RECORDS FOR THE TASK>
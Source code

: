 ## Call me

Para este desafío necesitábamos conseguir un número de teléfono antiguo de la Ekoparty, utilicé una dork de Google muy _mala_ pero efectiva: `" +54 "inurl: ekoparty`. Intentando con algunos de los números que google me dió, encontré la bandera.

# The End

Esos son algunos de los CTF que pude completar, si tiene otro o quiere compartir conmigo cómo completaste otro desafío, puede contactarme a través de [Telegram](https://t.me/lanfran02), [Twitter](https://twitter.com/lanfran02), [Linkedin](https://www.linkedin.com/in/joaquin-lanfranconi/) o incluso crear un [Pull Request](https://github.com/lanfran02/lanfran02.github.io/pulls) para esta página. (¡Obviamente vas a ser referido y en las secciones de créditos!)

EXERCISE GOAL> Output all of the material, please, exactly as it stands.

YOUR SOLUTION>
Source code

: ## Call me

Para este desafío necesitábamos conseguir un número de teléfono antiguo de la Ekoparty, utilicé una dork de Google muy _mala_ pero efectiva: `" +54 "inurl: ekoparty`. Intentando con algunos de los números que google me dió, encontré la bandera.

# The End

Esos son algunos de los CTF que pude completar, si tiene otro o quiere compartir conmigo cómo completaste otro desafío, puede contactarme a través de [Telegram](https://t.me/lanfran02), [Twitter](https://twitter.com/lanfran02), [Linkedin](https://www.linkedin.com/in/joaquin-lanfranconi/) o incluso crear un [Pull Request](https://github.com/lanfran02/lanfran02.github.io/pulls) para esta página. (¡Obviamente vas a ser referido y en las secciones de créditos!)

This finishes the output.